U.S. President Donald Trump's tariff policy has put the global luxury goods industry on high alert. The luxury market is already struggling due to economic recession and a decline in consumer spending, and Trump's announcement to impose a 20% tariff on products from the European Union (EU) and a 31% tariff on Swiss products raises the possibility of additional damage.
According to relevant industry sources on the 15th, the U.S. is one of the key consumer markets, accounting for about 25% to 30% of the global luxury goods market. Most products from major brands such as Louis Vuitton, Gucci, and Chanel are produced in Europe, including France and Italy.
After President Trump announced mutual tariff measures, luxury companies' stock prices plummeted. Although Trump declared a 90-day suspension of the mutual tariffs on the 9th, just a week after the announcement, luxury companies' stock prices have failed to recover to previous levels and remain unstable.
On the French stock market, the stock price of Louis Vuitton Moët Hennessy (LVMH) fell by 7.8% from 575.2 euros on the 2nd to 530.1 euros the previous day. LVMH is a group that owns major luxury brands such as Louis Vuitton, Dior, and Celine. The stock price of Richemont Group, listed on the Swiss stock market, fell by 11.2% from 154.3 Swiss francs (CHF) on the 2nd to 137 Swiss francs the previous day. Richemont Group oversees top jewelry and watch brands, including Cartier, Van Cleef & Arpels, and IWC.
Bruno Pavlovsky, president of Chanel's fashion division, noted in an interview with the Financial Times (FT) last month that "monitoring how the stock market behaves allows us to predict the business levels of our stores." A drop in stock prices suggests poor sales performance.
Investment bank Bernstein revised its projection for luxury industry sales growth this year from 5% to a 2% decline. In particular, it expects a 25% drop in revenues for Kering Group, which owns Gucci, in the first quarter.
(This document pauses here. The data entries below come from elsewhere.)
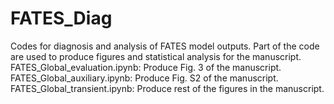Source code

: # FATES_Diag
Codes for diagnosis and analysis of FATES model outputs. Part of the code are used to produce figures and statistical analysis for the manuscript.
FATES_Global_evaluation.ipynb: Produce Fig. 3 of the manuscript.
FATES_Global_auxiliary.ipynb: Produce Fig. S2 of the manuscript.
FATES_Global_transient.ipynb: Produce rest of the figures in the manuscript.

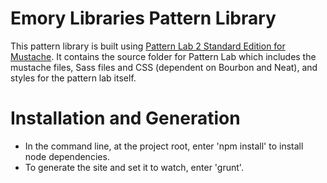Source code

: # Emory Libraries Pattern Library

This pattern library is built using [Pattern Lab 2 Standard Edition for Mustache](https://github.com/pattern-lab/patternlab-php). It contains the source folder for Pattern Lab which includes the mustache files, Sass files and CSS (dependent on Bourbon and Neat), and styles for the pattern lab itself.

# Installation and Generation

* In the command line, at the project root, enter 'npm install' to install node dependencies.
* To generate the site and set it to watch, enter 'grunt'.
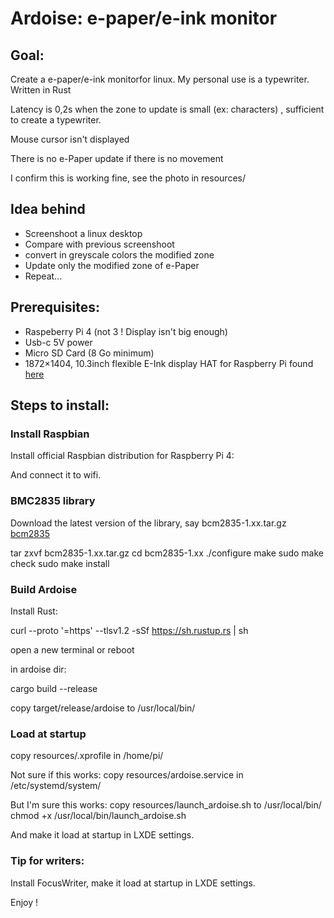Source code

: # Ardoise: e-paper/e-ink monitor


## Goal:

Create a e-paper/e-ink monitorfor linux. My personal use is a typewriter.
Written in Rust

Latency is 0,2s when the zone to update is small (ex: characters) , sufficient to create a typewriter.

Mouse cursor isn't displayed

There is no e-Paper update if there is no movement

I confirm this is working fine, see the photo in resources/

## Idea behind

- Screenshoot a linux desktop
- Compare with previous screenshoot
- convert in greyscale colors the modified zone
- Update only the modified zone of e-Paper
- Repeat...

## Prerequisites:

- Raspeberry Pi 4 (not 3 ! Display isn't big enough)
- Usb-c 5V power
- Micro SD Card (8 Go minimum)
- 1872×1404, 10.3inch flexible E-Ink display HAT for Raspberry Pi found [here](https://www.waveshare.com/product/displays/e-paper/epaper-1/10.3inch-e-paper-hat-d.htm)

## Steps to install:

### Install Raspbian

Install official Raspbian distribution for Raspberry Pi 4:

And connect it to wifi.


### BMC2835 library
Download the latest version of the library, say bcm2835-1.xx.tar.gz [bcm2835](https://www.airspayce.com/mikem/bcm2835/)


tar zxvf bcm2835-1.xx.tar.gz
cd bcm2835-1.xx
./configure
make
sudo make check
sudo make install

### Build Ardoise

Install Rust:

curl --proto '=https' --tlsv1.2 -sSf https://sh.rustup.rs | sh

open a new terminal or reboot

in ardoise dir:

cargo build --release

copy target/release/ardoise to /usr/local/bin/


### Load at startup


copy resources/.xprofile in /home/pi/

Not sure if this works:
copy resources/ardoise.service in /etc/systemd/system/

But I'm sure this works:
copy resources/launch_ardoise.sh to /usr/local/bin/
chmod +x /usr/local/bin/launch_ardoise.sh

And make it load at startup in LXDE settings.

### Tip for writers:
Install FocusWriter, make it load at startup in LXDE settings.

Enjoy !
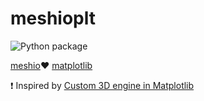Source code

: # meshioplt
![Python package](https://github.com/tkoyama010/meshioplt/workflows/Python%20package/badge.svg)

[meshio](https://github.com/nschloe/meshio):heart: [matplotlib](https://github.com/matplotlib/matplotlib)

:exclamation: Inspired by [Custom 3D engine in Matplotlib](https://matplotlib.org/matplotblog/posts/custom-3d-engine/)
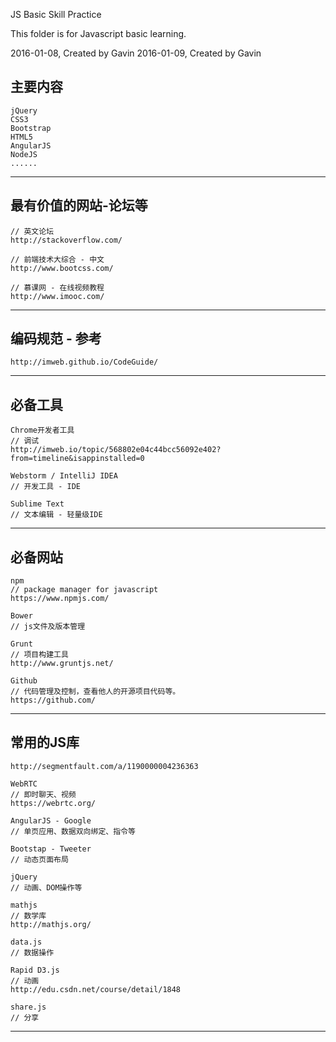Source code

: JS Basic Skill Practice

This folder is for Javascript basic learning.

2016-01-08, Created by Gavin
2016-01-09, Created by Gavin

主要内容
--------------------------
	jQuery
	CSS3
	Bootstrap
	HTML5
	AngularJS
	NodeJS
	......
--------------------------


最有价值的网站-论坛等
--------------------------
	// 英文论坛
	http://stackoverflow.com/

	// 前端技术大综合 - 中文
	http://www.bootcss.com/

	// 慕课网 - 在线视频教程
	http://www.imooc.com/
--------------------------


编码规范 - 参考
--------------------------
	http://imweb.github.io/CodeGuide/
--------------------------


必备工具
--------------------------
	Chrome开发者工具
	// 调试
	http://imweb.io/topic/568802e04c44bcc56092e402?from=timeline&isappinstalled=0

	Webstorm / IntelliJ IDEA
	// 开发工具 - IDE

	Sublime Text
	// 文本编辑 - 轻量级IDE
--------------------------


必备网站
--------------------------
	npm
	// package manager for javascript
	https://www.npmjs.com/

	Bower
	// js文件及版本管理

	Grunt
	// 项目构建工具
	http://www.gruntjs.net/

	Github
	// 代码管理及控制，查看他人的开源项目代码等。
	https://github.com/
--------------------------


常用的JS库
--------------------------
	http://segmentfault.com/a/1190000004236363

	WebRTC 		
	// 即时聊天、视频
	https://webrtc.org/

	AngularJS - Google
	// 单页应用、数据双向绑定、指令等

	Bootstap - Tweeter		
	// 动态页面布局

	jQuery	
	// 动画、DOM操作等
	
	mathjs
	// 数学库
	http://mathjs.org/

	data.js
	// 数据操作

	Rapid D3.js
	// 动画
	http://edu.csdn.net/course/detail/1848
	
	share.js
	// 分享
--------------------------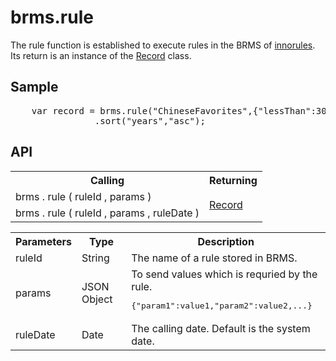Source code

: <H1>brms.rule</H1>

The rule function is established to execute rules in the BRMS of <a href="https://www.escco.co.jp/innorules/">innorules</a>.
Its return is an instance of the <a href="api_record.md">Record</a> class.
<h2>Sample</h2>
<pre>
	var record = brms.rule("ChineseFavorites",{"lessThan":30})
				.sort("years","asc");
</pre>

<h2>API</h2>

<table>
<tr><th>Calling</th><th>Returning</th></tr>
<tr><td>brms . rule ( ruleId , params  )</td><td rowspan=2><a href="record.md">Record</a></td></tr>
<tr><td>brms . rule ( ruleId , params , ruleDate )</td></tr>
</table>

<table>
<tr><th>Parameters</th><th>Type</th><th>Description</th></tr>
<tr><td>ruleId</td><td>String</td><td>The name of a rule stored in BRMS.</td></tr>
<tr><td>params</td><td>JSON Object</td>
<td>To send values which is requried by the rule. 
<pre>{"param1":value1,"param2":value2,...}</pre>
<tr><td>ruleDate</td><td>Date</td><td>The calling date. Default is the system date.</td></tr>
</table>

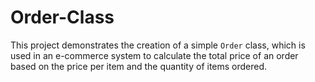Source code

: # Order-Class

This project demonstrates the creation of a simple `Order` class, which is used in an e-commerce system to calculate the total price of an order based on the price per item and the quantity of items ordered.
For LVMH, the fashion and leather sector, which accounts for nearly half of the group's revenue, is projected to decrease by 1% in the first quarter, with recent financial reports indicating that it fell short of financial sector forecasts. The first-quarter revenue for the fashion and leather sector was 10.1 billion euros (approximately 16.3 trillion won), which is a 5% decrease compared to the same period last year. Total group revenue, including watches and jewelry, perfumes and cosmetics, and alcohol, stood at 20.3 billion euros (approximately 33 trillion won), a 3% decline from the same period the previous year.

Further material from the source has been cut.